As male neonatal circumcision became routinized, risks and benefits became critically debated between those who regarded it as a prophylactic measure against disease and those who saw it as an unnecessary and potentially harmful surgery. The American Academy of Pediatrics (AAP) reported in 1971 that it found “no absolute medical indication for routine circumcision” (p. 110), yet numerous medical studies emerged showing a link between neonatal circumcision and reduced HIV incidence, penile cancer, urinary tract infections, and sexually transmitted diseases (Pinto, 2012).
Conversely, anticircumcision arguments emerged, saying that circumcision was useful only for medical conditions not present in newborns and for diseases potentially acquired later in life. According to this view, neonatal circumcision compromises a child's right to self-determination (Lang, 2013) because the procedure is elective and the child cannot issue informed consent for himself. There are many procedures children cannot consent to but that may directly affect them; parents are obligated and inmost cases legally required to make decisions on behalf of their children (Mazor, 2013). Neonatal circumcision is different, however, in that in most cases it is a cosmetic or ritualistic procedure capable of inflicting harm and long-lasting or permanent damage, including physical or emotional disabilities. Studies argue, for example, that the penile foreskin is a healthy and necessary part of the body (Lang, 2013), such that its removal causes a reduction in sexual pleasure for the adult male and compromises his bodily integrity (Lang, 2013; Merkel & Putzke, 2013).
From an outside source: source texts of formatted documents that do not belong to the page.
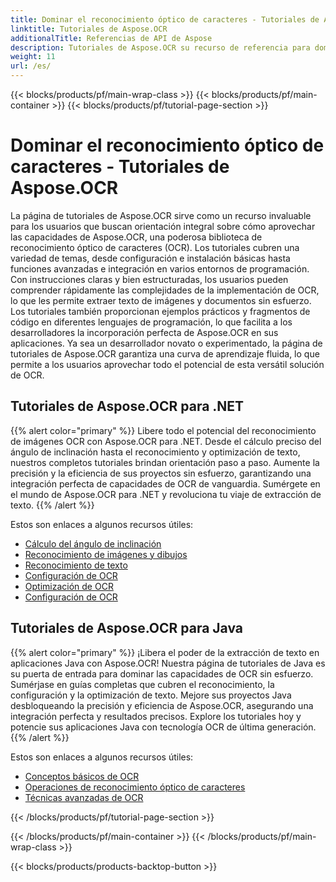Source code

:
 ```yaml
---
title: Dominar el reconocimiento óptico de caracteres - Tutoriales de Aspose.OCR
linktitle: Tutoriales de Aspose.OCR
additionalTitle: Referencias de API de Aspose
description: Tutoriales de Aspose.OCR su recurso de referencia para dominar el reconocimiento óptico de caracteres con instrucciones claras y ejemplos prácticos en varios idiomas.
weight: 11
url: /es/
---
```


{{< blocks/products/pf/main-wrap-class >}}
{{< blocks/products/pf/main-container >}}
{{< blocks/products/pf/tutorial-page-section >}}

# Dominar el reconocimiento óptico de caracteres - Tutoriales de Aspose.OCR


La página de tutoriales de Aspose.OCR sirve como un recurso invaluable para los usuarios que buscan orientación integral sobre cómo aprovechar las capacidades de Aspose.OCR, una poderosa biblioteca de reconocimiento óptico de caracteres (OCR). Los tutoriales cubren una variedad de temas, desde configuración e instalación básicas hasta funciones avanzadas e integración en varios entornos de programación. Con instrucciones claras y bien estructuradas, los usuarios pueden comprender rápidamente las complejidades de la implementación de OCR, lo que les permite extraer texto de imágenes y documentos sin esfuerzo. Los tutoriales también proporcionan ejemplos prácticos y fragmentos de código en diferentes lenguajes de programación, lo que facilita a los desarrolladores la incorporación perfecta de Aspose.OCR en sus aplicaciones. Ya sea un desarrollador novato o experimentado, la página de tutoriales de Aspose.OCR garantiza una curva de aprendizaje fluida, lo que permite a los usuarios aprovechar todo el potencial de esta versátil solución de OCR.

## Tutoriales de Aspose.OCR para .NET
{{% alert color="primary" %}}
Libere todo el potencial del reconocimiento de imágenes OCR con Aspose.OCR para .NET. Desde el cálculo preciso del ángulo de inclinación hasta el reconocimiento y optimización de texto, nuestros completos tutoriales brindan orientación paso a paso. Aumente la precisión y la eficiencia de sus proyectos sin esfuerzo, garantizando una integración perfecta de capacidades de OCR de vanguardia. Sumérgete en el mundo de Aspose.OCR para .NET y revoluciona tu viaje de extracción de texto.
{{% /alert %}}

Estos son enlaces a algunos recursos útiles:
 
- [Cálculo del ángulo de inclinación](./net/skew-angle-calculation/)
- [Reconocimiento de imágenes y dibujos](./net/image-and-drawing-recognition/)
- [Reconocimiento de texto](./net/text-recognition/)
- [Configuración de OCR](./net/ocr-configuration/)
- [Optimización de OCR](./net/ocr-optimization/)
- [Configuración de OCR](./net/ocr-settings/)


## Tutoriales de Aspose.OCR para Java
{{% alert color="primary" %}}
¡Libera el poder de la extracción de texto en aplicaciones Java con Aspose.OCR! Nuestra página de tutoriales de Java es su puerta de entrada para dominar las capacidades de OCR sin esfuerzo. Sumérjase en guías completas que cubren el reconocimiento, la configuración y la optimización de texto. Mejore sus proyectos Java desbloqueando la precisión y eficiencia de Aspose.OCR, asegurando una integración perfecta y resultados precisos. Explore los tutoriales hoy y potencie sus aplicaciones Java con tecnología OCR de última generación.
{{% /alert %}}

Estos son enlaces a algunos recursos útiles:
 
- [Conceptos básicos de OCR](./java/ocr-basics/)
- [Operaciones de reconocimiento óptico de caracteres](./java/ocr-operations/)
- [Técnicas avanzadas de OCR](./java/advanced-ocr-techniques/)




{{< /blocks/products/pf/tutorial-page-section >}}

{{< /blocks/products/pf/main-container >}}
{{< /blocks/products/pf/main-wrap-class >}}

{{< blocks/products/products-backtop-button >}}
Opponents of circumcision have also argued that the procedure compromises an infant's right to self-determination by giving his parents proxy consent over a decision that could be deferred until the adult male can decide for himself (Lang, 2013; Merkel & Putzke, 2013; Pinto, 2012; Sardi, 2011). In the United States, male neonatal circumcision is the most common medical procedure performed without informed consent from the patient himself (Gollaher, 2000; Pfuntner, Wier, & Stocks, 2013). Therefore, it is ethically critical that parents who opt for circumcision and, thus, consent by proxy be given access to information about the benefits and risks of the medical procedure.
In 2012, the AAP Taskforce on Circumcision replaced their policy statement from 1999 in which they opined “the risks do not outweigh the benefits” (AAP, 1999) to an updated statement acknowledging that the health benefits of newborn male circumcision outweigh the risks (AAP, 2012, p. 585). The AAP taskforce did not recommend routine circumcision for all male newborns, but reported that “the benefits of circumcision are sufficient to justify access to this procedure for families choosing it and to warrant third-party payment for circumcision of male newborns” (AAP, 2012, p. 585). The taskforce also acknowledged that “Parents are entitled to medically accurate and nonbiased information about circumcision, and they should weigh this medical information in the context of their own religious, ethical, and cultural beliefs” (AAP, 2012, pp. 585-586). Thus, AAP endorses parental proxy consent for circumcision.
Nonmedical factors of religion, ethics, and culture are highly influential in parents' decisions for or against neonatal circumcision. Previous studies have shown that parents tend to make decisions regarding circumcision based on personal, cultural, or religious reasons in addition to or in lieu of medical information (Adler, Ottaway, & Gould, 2001; Binner, Mastrobattista, Day, Swaim, & Monga, 2002; Tiemstra, 1999; Wang, Macklin, Tracy, Nadel, & Catlin, 2010). More recent research by Bisono et al. (2012) and Rediger and Muller (2013) also suggest that although there are a number of health-based reasons that underlie parental decision making, the vast majority ofparents report that personal or cultural reasons are among the strongest factors that influence their overall decision.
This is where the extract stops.